En consecuencia, la cultura humanística mexicana debe asumirse como la principal pero no única fuente de inspiración, por racional y porque se viene construyendo de forma incluyentes, abajo hacia arriba, para nutrir los elementos con los cuales enfrentar la desastroza situación nacional, pues no sólo otro mundo es posible, sino que para ello urge edificar una nueva etapa histórica, una nueva República, que amparada en el conocimiento de nuestra historia evite y supere los fracasos de la República liberal (1824-1876), de la República oligárquica (1876-1911), de la República nacionalista (1911-1982), de la República neoliberal (1982-2012), y establezca la República amorosa.

De modo que la importancia del advenimiento de la quinta República, la República amorosa, tiene justificación más allá de continuar el proceso histórico nacional, pues su impronta radica fundamentalmente en sustituir el antiguo régimen, y sentar las bases para forjar una nueva forma de hacer política, al reintegrar la ética a la política, para regenerar y así ennoblecer el servicio público con base en la praxis de la cultura humanística, desde su raíz, esto es desde el amor, que en su más antigua práctica se establece en la Biblia con carácter prescriptivo: “ama a tu prójimo como a ti mismo”; por la orientación pregonada del Oráculo de Delfos de autognosis: “conócete a ti mismo”, esto es “amate a ti mismo”; por la concepción platónica de carácter idílica al identificarlo con el amor espiritual o ideal; por la prédica cristiana de respeto y de evitar cualquier mal al prójimo con directrices del tipo siguiente “amaos los unos a los otros”; por incidir en el estilo de vida que las culturas prehispánicas promovieron en la que el amor y la amistad se practicaban para buscar armonía y seguridad.

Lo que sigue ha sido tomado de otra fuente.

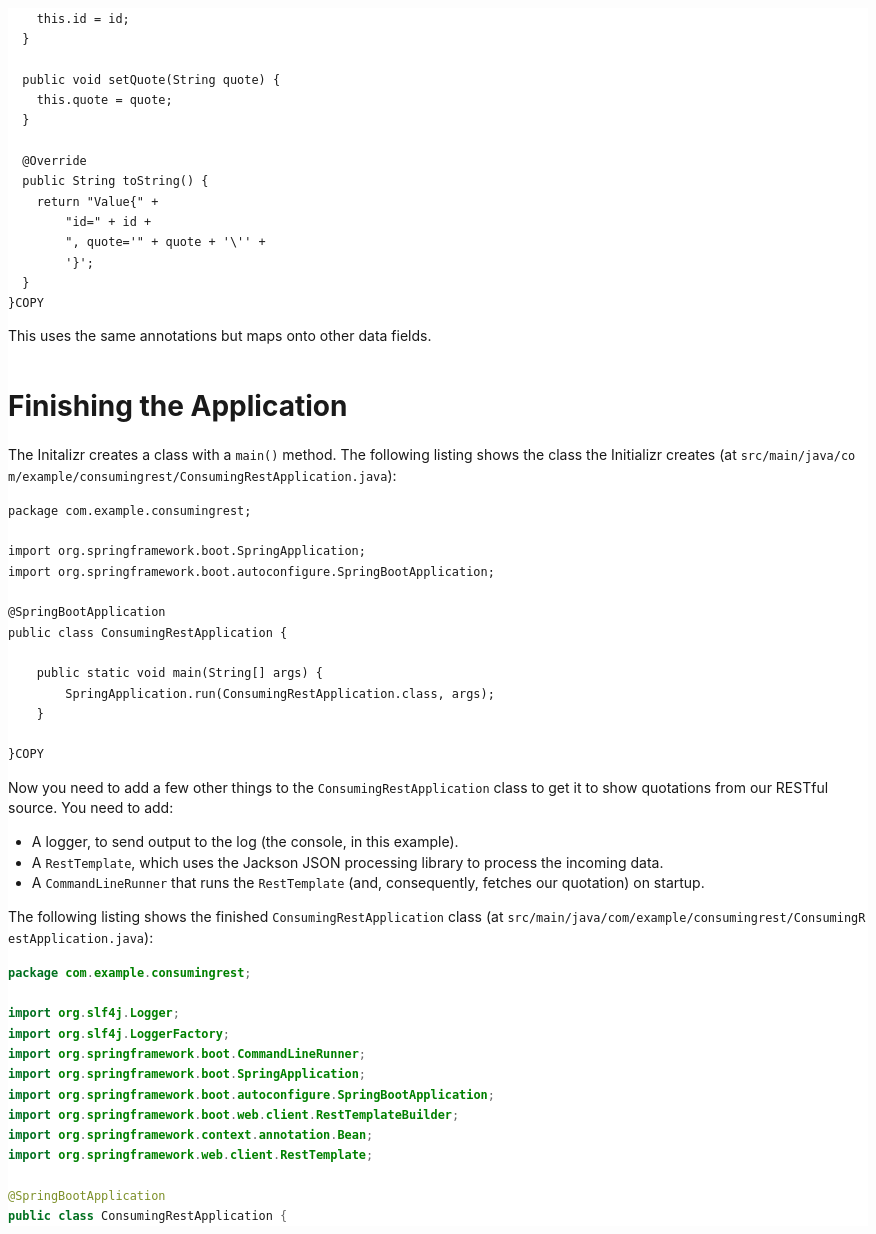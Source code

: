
 ```
    this.id = id;
  }

  public void setQuote(String quote) {
    this.quote = quote;
  }

  @Override
  public String toString() {
    return "Value{" +
        "id=" + id +
        ", quote='" + quote + '\'' +
        '}';
  }
}COPY
```

This uses the same annotations but maps onto other data fields.

# Finishing the Application

The Initalizr creates a class with a `main()` method. The following listing shows the class the Initializr creates (at `src/main/java/com/example/consumingrest/ConsumingRestApplication.java`):

```
package com.example.consumingrest;

import org.springframework.boot.SpringApplication;
import org.springframework.boot.autoconfigure.SpringBootApplication;

@SpringBootApplication
public class ConsumingRestApplication {

	public static void main(String[] args) {
		SpringApplication.run(ConsumingRestApplication.class, args);
	}

}COPY
```

Now you need to add a few other things to the `ConsumingRestApplication` class to get it to show quotations from our RESTful source. You need to add:

- A logger, to send output to the log (the console, in this example).
- A `RestTemplate`, which uses the Jackson JSON processing library to process the incoming data.
- A `CommandLineRunner` that runs the `RestTemplate` (and, consequently, fetches our quotation) on startup.

The following listing shows the finished `ConsumingRestApplication` class (at `src/main/java/com/example/consumingrest/ConsumingRestApplication.java`):

```java
package com.example.consumingrest;

import org.slf4j.Logger;
import org.slf4j.LoggerFactory;
import org.springframework.boot.CommandLineRunner;
import org.springframework.boot.SpringApplication;
import org.springframework.boot.autoconfigure.SpringBootApplication;
import org.springframework.boot.web.client.RestTemplateBuilder;
import org.springframework.context.annotation.Bean;
import org.springframework.web.client.RestTemplate;

@SpringBootApplication
public class ConsumingRestApplication {

```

En fin, en esas tres tradiciones: la judeocristiana, la grecolatina y la mesoamericana, es de donde debemos extraer elementos para sustanciar los rasgos más profundamente humanistas del amor con los cuales revolucionar la vida pública de la nueva república.

El nuevo régimen que anuncia la República amorosa requiere de contenidos ex profeso, los propios de la cultura humanística mexicana, por lo cual sugiero, entre otros, los siguientes:

1)   Establecer como propósito del sexenio el fin del analfabetismo, uno de los primeros anhelos de promotores del proyecto de República liberal (1824), toda vez que 188 años después está incumplido, y resulta una urgencia nacional concretar la democratización del saber para que todos los mexicanos estemos en posibilidades de acceder a la sociedad del conocimiento;

2)   Forjar una educación interdisciplinaria con contenidos equilibrados de las artes, las ciencias, los deportes, las humanidades y la tecnologías, para consolidar el laicismo, principio constitucional establecido como consecuencia y reconocimiento al triunfo de la República Restaurada en 1867, y ahora amenazada por la acción de los partidarios del conservadurismo;

3)   Recuperar los propósito de quienes lucharon durante la Revolución Mexicana para hacer realidad la igualdad y la justicia social con una oferta educativa que concrete oportunidades para todos los habitantes del país desde la educación básica hasta los niveles universitarios;

4)   Restituir las humanidades al nivel de educación media superior como área específica gnoseológica e identificar sus disciplinas con sus nombres clásicos que el régimen neoliberal intentó desarticular para excluir el pensamiento crítico;

5)   Integrar la enciclopedia mexicana con los aportes, contribuciones, estudios y obras de hombres y mujeres nacidos o avecindados en nuestra patria para evidenciar la existencia de la cultura humanística mexicana, fuente con la cual fomentar la autoestima de los habitantes de este país y así coadyuvar a la superación de los tiempos aciagos que padecemos.